The context in which he gave it had nothing to do with politics, but the principles apply in any situation, and I’ve thought about them often during this election season. I’d like to take a moment to share some of those reflections with you — starting in the middle.

The Rest Is Up To God

We don’t know who is going to be our next president or how the world will turn out, but we do know that God is Lord of heaven and earth. Jesus Christ is King.

We know that His Kingdom is not of this world. When He stood before Pilate and Herod in His trial He could have overthrown not only them but even Caesar in Rome. From a political point of view it might very well have made sense to do so. Pilate was notoriously cruel; in which he was but a reflection of the Roman leadership he represented.

We know that when Jesus had the opportunity to make a seemingly politically sensible decision He chose another way. He accepted the sentence of execution. As Christians we know He won a victory there that far exceeded any political triumph. His death and resurrection defeated death itself!

And thus, strange as it may seem to us today, we know that God’s ways don’t need to make sense politically.

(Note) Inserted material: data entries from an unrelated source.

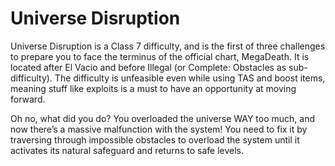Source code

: # Universe Disruption

Universe Disruption is a Class 7 difficulty, and is the first of three challenges to prepare you to face the terminus of the official chart, MegaDeath. It is located after El Vacio and before Illegal (or Complete: Obstacles as sub-difficulty). The difficulty is unfeasible even while using TAS and boost items, meaning stuff like exploits is a must to have an opportunity at moving forward.

Oh no, what did you do? You overloaded the universe WAY too much, and now there’s a massive malfunction with the system! You need to fix it by traversing through impossible obstacles to overload the system until it activates its natural safeguard and returns to safe levels.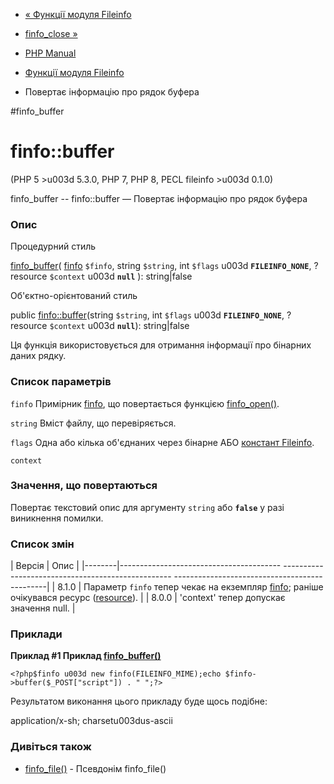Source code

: - [« Функції модуля Fileinfo](ref.fileinfo.md)
- [finfo_close »](function.finfo-close.md)

- [PHP Manual](index.md)
- [Функції модуля Fileinfo](ref.fileinfo.md)
- Повертає інформацію про рядок буфера

#finfo_buffer

# finfo::buffer

(PHP 5 \>u003d 5.3.0, PHP 7, PHP 8, PECL fileinfo \>u003d 0.1.0)

finfo_buffer -- finfo::buffer — Повертає інформацію про рядок буфера

### Опис

Процедурний стиль

[finfo_buffer](finfo.buffer.md)(
[finfo](class.finfo.md) `$finfo`,
string `$string`,
int `$flags` u003d **`FILEINFO_NONE`**,
?resource `$context` u003d **`null`**
): string\|false

Об'єктно-орієнтований стиль

public [finfo::buffer](finfo.buffer.md)(string `$string`, int `$flags`
u003d **`FILEINFO_NONE`**, ?resource `$context` u003d **`null`**): string\|false

Ця функція використовується для отримання інформації про бінарних даних
рядку.

### Список параметрів

`finfo`
Примірник [finfo](class.finfo.md), що повертається функцією
[finfo_open()](function.finfo-open.md).

`string`
Вміст файлу, що перевіряється.

`flags`
Одна або кілька об'єднаних через бінарне АБО [констант
Fileinfo](fileinfo.constants.md).

`context`

### Значення, що повертаються

Повертає текстовий опис для аргументу `string` або **`false`**
у разі виникнення помилки.

### Список змін

| Версія | Опис |
|--------|---------------------------------------- -------------------------------------------------- ----------------------------------------------|
| 8.1.0 | Параметр `finfo` тепер чекає на екземпляр [finfo](class.finfo.md); раніше очікувався ресурс ([resource](language.types.resource.md)). |
| 8.0.0 | 'context' тепер допускає значення null. |

### Приклади

**Приклад #1 Приклад [finfo_buffer()](finfo.buffer.md)**

` <?php$finfo u003d new finfo(FILEINFO_MIME);echo $finfo->buffer($_POST["script"]) . "
";?> `

Результатом виконання цього прикладу буде щось подібне:

application/x-sh; charsetu003dus-ascii

### Дивіться також

- [finfo_file()](finfo.file.md) - Псевдонім finfo_file()
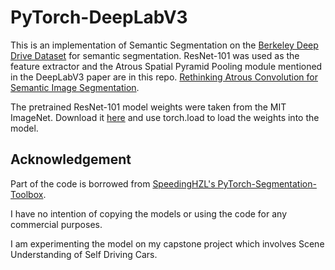 # PyTorch-DeepLabV3

This is an implementation of Semantic Segmentation on the [Berkeley Deep Drive Dataset](http://bdd-data.berkeley.edu/index.html) for semantic segmentation. ResNet-101 was used as the feature extractor and the Atrous Spatial Pyramid Pooling module mentioned in the DeepLabV3 paper are in this repo. [Rethinking Atrous Convolution for Semantic Image Segmentation](https://arxiv.org/abs/1706.05587).

The pretrained ResNet-101 model weights were taken from the MIT ImageNet. Download it [here]((http://sceneparsing.csail.mit.edu/model/pretrained_resnet/resnet101-imagenet.pth)) and use torch.load to load the weights into the model.

## Acknowledgement
Part of the code is borrowed from [SpeedingHZL's PyTorch-Segmentation-Toolbox](https://github.com/speedinghzl/pytorch-segmentation-toolbox). 

I have no intention of copying the models or using the code for any commercial purposes. 

I am experimenting the model on my capstone project which involves Scene Understanding of Self Driving Cars.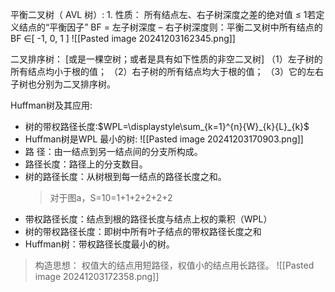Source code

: 平衡二叉树（ AVL 树）:
	1. 性质：  所有结点左、右子树深度之差的绝对值 ≤ 1若定义结点的“平衡因子”   BF = 左子树深度 – 右子树深度则：平衡二叉树中所有结点的BF ∈[ -1, 0, 1 ]
![[Pasted image 20241203162345.png]]

二叉排序树：
	[或是一棵空树；或者是具有如下性质的非空二叉树]
 （1）左子树的所有结点均小于根的值；
 （2）右子树的所有结点均大于根的值；
 （3）它的左右子树也分别为二叉排序树。

Huffman树及其应用:
- 树的带权路径长度:$WPL=\displaystyle\sum_{k=1}^{n}{W}_{k}{L}_{k}$
- Huffman树是WPL 最小的树:
![[Pasted image 20241203170903.png]]
- 路    径：由一结点到另一结点间的分支所构成。
- 路径长度：路径上的分支数目。
- 树的路径长度：从树根到每一结点的路径长度之和。
	>对于图a，S=10=1+1+2+2+2+2
- 带权路径长度：结点到根的路径长度与结点上权的乘积（WPL）
- 树的带权路径长度：即树中所有叶子结点的带权路径长度之和
- Huffman树：带权路径长度最小的树。

>构造思想：
>权值大的结点用短路径，权值小的结点用长路径。
>![[Pasted image 20241203172358.png]]
>

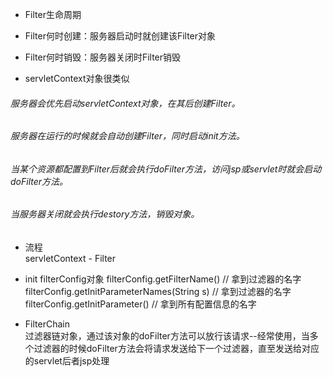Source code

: - Filter生命周期  
- Filter何时创建：服务器启动时就创建该Filter对象  
- Filter何时销毁：服务器关闭时Filter销毁  


- servletContext对象很类似
###### 服务器会优先启动servletContext对象，在其后创建Filter。  
###### 服务器在运行的时候就会自动创建Filter，同时启动init方法。  
###### 当某个资源都配置到Filter后就会执行doFilter方法，访问jsp或servlet时就会启动doFilter方法。  
###### 当服务器关闭就会执行destory方法，销毁对象。

- 流程  
servletContext -  Filter   

- init
 filterConfig对象
  filterConfig.getFilterName()  // 拿到过滤器的名字  
  filterConfig.getInitParameterNames(String s)  // 拿到过滤器的名字  
  filterConfig.getInitParameter()  // 拿到所有配置信息的名字  
  
- FilterChain  
过滤器链对象，通过该对象的doFilter方法可以放行该请求--经常使用，当多个过滤器的时候doFilter方法会将请求发送给下一个过滤器，直至发送给对应的servlet后者jsp处理

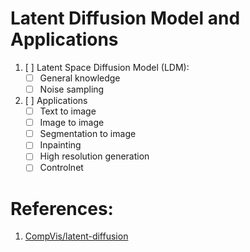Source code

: # Latent Diffusion Model and Applications
1. [ ] Latent Space Diffusion Model (LDM):
   - [ ] General knowledge
   - [ ] Noise sampling
2. [ ] Applications
   - [ ] Text to image
   - [ ] Image to image
   - [ ] Segmentation to image
   - [ ] Inpainting
   - [ ] High resolution generation
   - [ ] Controlnet

# References:
1. [CompVis/latent-diffusion](https://github.com/CompVis/latent-diffusion)
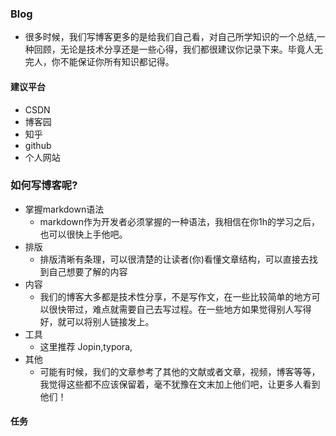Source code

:### Blog
- 很多时候，我们写博客更多的是给我们自己看，对自己所学知识的一个总结,一种回顾，无论是技术分享还是一些心得，我们都很建议你记录下来。毕竟人无完人，你不能保证你所有知识都记得。
#### 建议平台
- CSDN
- 博客园
- 知乎
- github
- 个人网站
### 如何写博客呢?    
- 掌握markdown语法
    - markdown作为开发者必须掌握的一种语法，我相信在你1h的学习之后，也可以很快上手他吧。
- 排版
    - 排版清晰有条理，可以很清楚的让读者(你)看懂文章结构，可以直接去找到自己想要了解的内容
- 内容
    - 我们的博客大多都是技术性分享，不是写作文，在一些比较简单的地方可以很快带过，难点就需要自己去写过程。在一些地方如果觉得别人写得好，就可以将别人链接发上。
- 工具
    - 这里推荐 Jopin,typora,
- 其他
    - 可能有时候，我们的文章参考了其他的文献或者文章，视频，博客等等，我觉得这些都不应该保留着，毫不犹豫在文末加上他们吧，让更多人看到他们！  
#### 任务

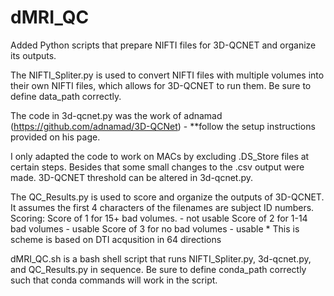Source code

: # dMRI_QC
Added Python scripts that prepare NIFTI files for 3D-QCNET and organize its outputs.


The NIFTI_Spliter.py is used to convert NIFTI files with multiple volumes into their own NIFTI files, which allows for 3D-QCNET to run them. 
Be sure to define data_path correctly.


The code in 3d-qcnet.py was the work of adnamad (https://github.com/adnamad/3D-QCNet) - **follow the setup instructions provided on his page. 

I only adapted the code to work on MACs by excluding .DS_Store files at certain steps. Besides that some small changes to the .csv output were made.
3D-QCNET threshold can be altered in 3d-qcnet.py.


The QC_Results.py is used to score and organize the outputs of 3D-QCNET. 
It assumes the first 4 characters of the filenames are subject ID numbers.
Scoring: 
    Score of 1 for 15+ bad volumes. - not usable 
    Score of 2 for 1-14 bad volumes - usable
    Score of 3 for no bad volumes   - usable
     * This is scheme is based on DTI acqusition in 64 directions 
     

dMRI_QC.sh is a bash shell script that runs NIFTI_Spliter.py, 3d-qcnet.py, and QC_Results.py in sequence. 
Be sure to define conda_path correctly such that conda commands will work in the script. 

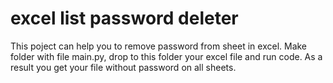 # excel list password deleter
This poject can help you to remove password from sheet in excel.
Make folder with file main.py, drop to this folder your excel file and run code. As a result you get your file without password on all sheets.
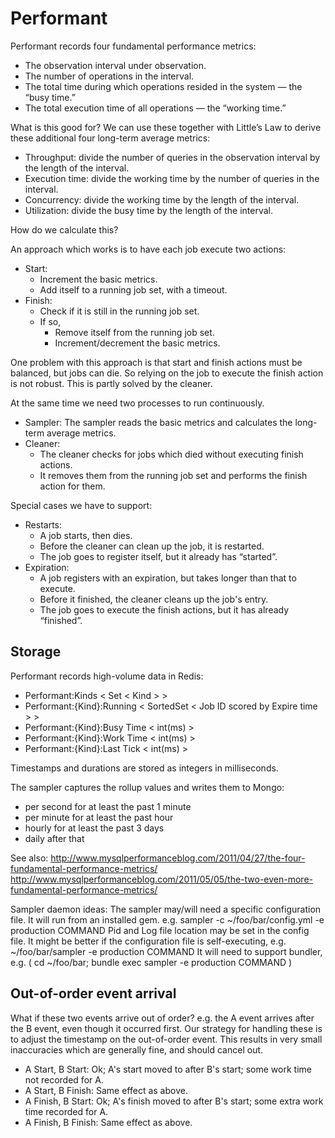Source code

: # Performant

Performant records four fundamental performance metrics:

- The observation interval under observation.
- The number of operations in the interval.
- The total time during which operations resided in the system — the “busy time.”
- The total execution time of all operations — the “working time.”

What is this good for? We can use these together with Little’s Law to derive these additional four long-term average metrics:

- Throughput: divide the number of queries in the observation interval by the length of the interval.
- Execution time: divide the working time by the number of queries in the interval.
- Concurrency: divide the working time by the length of the interval.
- Utilization: divide the busy time by the length of the interval.

How do we calculate this?

An approach which works is to have each job execute two actions:

- Start:
  - Increment the basic metrics.
  - Add itself to a running job set, with a timeout.
- Finish:
  - Check if it is still in the running job set.
  - If so,
    - Remove itself from the running job set.
    - Increment/decrement the basic metrics.

One problem with this approach is that start and finish actions must be balanced, but jobs can die.
So relying on the job to execute the finish action is not robust.
This is partly solved by the cleaner.

At the same time we need two processes to run continuously.

- Sampler:
    The sampler reads the basic metrics and calculates the long-term average metrics.
- Cleaner:
  - The cleaner checks for jobs which died without executing finish actions.
  - It removes them from the running job set and performs the finish action for them.

Special cases we have to support:

- Restarts:
  - A job starts, then dies.
  - Before the cleaner can clean up the job, it is restarted.
  - The job goes to register itself, but it already has “started”.
- Expiration:
  - A job registers with an expiration, but takes longer than that to execute.
  - Before it finished, the cleaner cleans up the job's entry.
  - The job goes to execute the finish actions, but it has already “finished”.

## Storage

Performant records high-volume data in Redis:

- Performant:Kinds              < Set < Kind > >
- Performant:{Kind}:Running     < SortedSet < Job ID scored by Expire time > >
- Performant:{Kind}:Busy Time   < int(ms) >
- Performant:{Kind}:Work Time   < int(ms) >
- Performant:{Kind}:Last Tick   < int(ms) >

Timestamps and durations are stored as integers in milliseconds.

The sampler captures the rollup values and writes them to Mongo:

- per second for at least the past 1 minute
- per minute for at least the past hour
- hourly for at least the past 3 days
- daily after that


See also:
http://www.mysqlperformanceblog.com/2011/04/27/the-four-fundamental-performance-metrics/
http://www.mysqlperformanceblog.com/2011/05/05/the-two-even-more-fundamental-performance-metrics/

Sampler daemon ideas:
The sampler may/will need a specific configuration file.
It will run from an installed gem.
e.g. sampler -c ~/foo/bar/config.yml -e production COMMAND
Pid and Log file location may be set in the config file.
It might be better if the configuration file is self-executing, e.g.
  ~/foo/bar/sampler -e production COMMAND
It will need to support bundler, e.g.
  ( cd ~/foo/bar; bundle exec sampler -e production COMMAND )

## Out-of-order event arrival
What if these two events arrive out of order? e.g. the A event arrives after the B event, even though it occurred first.
Our strategy for handling these is to adjust the timestamp on the out-of-order event.
This results in very small inaccuracies which are generally fine, and should cancel out.

- A Start, B Start:   Ok; A's start moved to after B's start; some work time not recorded for A.
- A Start, B Finish:  Same effect as above.
- A Finish, B Start:  Ok; A's finish moved to after B's start; some extra work time recorded for A.
- A Finish, B Finish: Same effect as above.
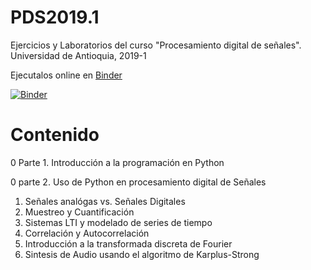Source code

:# PDS2019.1

Ejercicios y Laboratorios del curso "Procesamiento digital de señales". Universidad de Antioquia, 2019-1

Ejecutalos online en [Binder](https://mybinder.org/)

[![Binder](https://mybinder.org/badge_logo.svg)](https://mybinder.org/v2/gh/jcvasquezc/PDS2019.1/master)

# Contenido

0 Parte 1. Introducción a la programación en Python

0 parte 2. Uso de Python en procesamiento digital de Señales

1. Señales analógas vs. Señales Digitales
2. Muestreo y Cuantificación
3. Sistemas LTI y modelado de series de tiempo
4. Correlación y Autocorrelación
5. Introducción a la transformada discreta de Fourier
6. Sintesis de Audio usando el algoritmo de Karplus-Strong
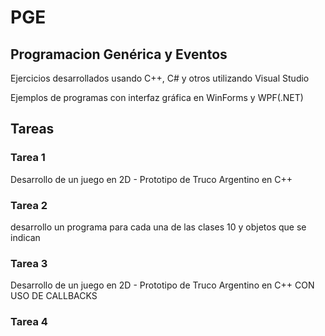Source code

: # PGE

## Programacion Genérica y Eventos

Ejercicios desarrollados usando C++, C# y otros utilizando Visual Studio

Ejemplos de programas con interfaz gráfica en WinForms y WPF(.NET)

## Tareas

### Tarea 1

Desarrollo de un juego en 2D - Prototipo de Truco Argentino en C++

### Tarea 2

desarrollo un programa para cada una de las clases 10 y objetos que se indican

### Tarea 3

Desarrollo de un juego en 2D - Prototipo de Truco Argentino en C++ CON USO DE CALLBACKS

### Tarea 4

I find that extremely comforting this weekend, when nothing makes sense politically.

Do the Right Thing

It’s comforting because I know I have a responsibility. Sometimes the question is asked, “Should Christians be involved in government?” I don’t know what’s complicated about that. There’s no getting around it. We live in a republic of democratically elected leaders, which means that on election day we, as citizens, are the government. Deciding not to vote isn’t choosing to keep our distance from government, it’s just governing poorly. Voting ignorantly or flippantly is just as bad if not worse. We are responsible to do our best as voters.

So I feel that responsibility weighing very heavily on me. It feels like the whole future of the country is at stake. And it’s supposed to feel that way: elections really matter.

Yet God retains His responsibility too, and unlike us He sees the whole. Based on some Christians’ rhetoric, one way this election might come out would leave us in a situation almost as if all was lost. On one level I agree completely. On another level, though, I know that when Jesus’ followers thought all was lost, God still knew what He was doing. So I can be at peace.

Be at Peace

“Be at peace? Are you nuts? Don’t you realize what’s at stake, domestically and internationally? Don’t you know what we could lose over the next four years?!”

Yes.

God has purposes beyond what we can see. That doesn’t absolve us of the responsibility to act according to what’s within our range of vision, but it should assure us that He can make sense of things even when we can’t.

Our job in this election is to do the right thing, as best as we can discern it. Steve Douglass was realistic on the limits to our wisdom, and we need to be realistic, too. If the “right thing” were obvious in this election there wouldn’t be such turmoil and debate about it. But it’s up to us to do the right thing, based on our best information according to godly values and principles.

We’re responsible to do our best, then, but we are not responsible for the whole outcome of the election. God is.

And we who feel the urgent need to vote well, and the disappointment over the lack of a clearly good option, and the confusion multiplying through all the ads and all the seemingly endless new revelations, and all the anxiety of a hotly contested and highly critical election, can be confident in knowing what we do know:

Do the right thing. The rest is up to God. Be at peace.